Given information Start Marker
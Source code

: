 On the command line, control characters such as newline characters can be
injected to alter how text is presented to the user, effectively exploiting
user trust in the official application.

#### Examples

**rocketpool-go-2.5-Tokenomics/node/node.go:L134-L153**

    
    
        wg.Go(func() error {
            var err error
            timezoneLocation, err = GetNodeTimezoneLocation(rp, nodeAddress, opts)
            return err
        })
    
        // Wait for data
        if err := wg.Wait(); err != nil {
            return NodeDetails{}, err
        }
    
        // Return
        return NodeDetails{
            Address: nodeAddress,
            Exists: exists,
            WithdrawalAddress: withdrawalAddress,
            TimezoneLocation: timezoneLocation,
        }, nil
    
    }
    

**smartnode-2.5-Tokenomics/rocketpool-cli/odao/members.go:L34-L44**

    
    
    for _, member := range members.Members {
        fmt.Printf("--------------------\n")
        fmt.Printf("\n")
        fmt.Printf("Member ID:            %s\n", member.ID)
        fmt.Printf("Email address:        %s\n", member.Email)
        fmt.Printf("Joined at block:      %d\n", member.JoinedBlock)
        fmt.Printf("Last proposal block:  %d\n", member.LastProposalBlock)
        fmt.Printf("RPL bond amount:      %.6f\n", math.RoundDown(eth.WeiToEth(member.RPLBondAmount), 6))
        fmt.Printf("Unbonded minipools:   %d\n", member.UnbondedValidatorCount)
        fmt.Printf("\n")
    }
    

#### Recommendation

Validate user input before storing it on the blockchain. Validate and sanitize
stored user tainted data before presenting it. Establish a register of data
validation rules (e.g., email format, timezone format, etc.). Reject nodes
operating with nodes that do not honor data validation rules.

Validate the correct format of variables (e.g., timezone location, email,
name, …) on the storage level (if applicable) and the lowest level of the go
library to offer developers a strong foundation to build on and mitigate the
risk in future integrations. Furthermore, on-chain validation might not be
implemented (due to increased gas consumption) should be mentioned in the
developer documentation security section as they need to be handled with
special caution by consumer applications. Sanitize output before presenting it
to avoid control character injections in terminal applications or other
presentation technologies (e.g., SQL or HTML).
Given information End Marker
• [Problem requirements] Copy exactly. The range runs from the line containing "operating with nodes" through the last line of the data.

• [Task response]
operating with nodes that do not honor data validation rules.

Validate the correct format of variables (e.g., timezone location, email,
name, …) on the storage level (if applicable) and the lowest level of the go
library to offer developers a strong foundation to build on and mitigate the
risk in future integrations. Furthermore, on-chain validation might not be
implemented (due to increased gas consumption) should be mentioned in the
developer documentation security section as they need to be handled with
special caution by consumer applications. Sanitize output before presenting it
to avoid control character injections in terminal applications or other
presentation technologies (e.g., SQL or HTML).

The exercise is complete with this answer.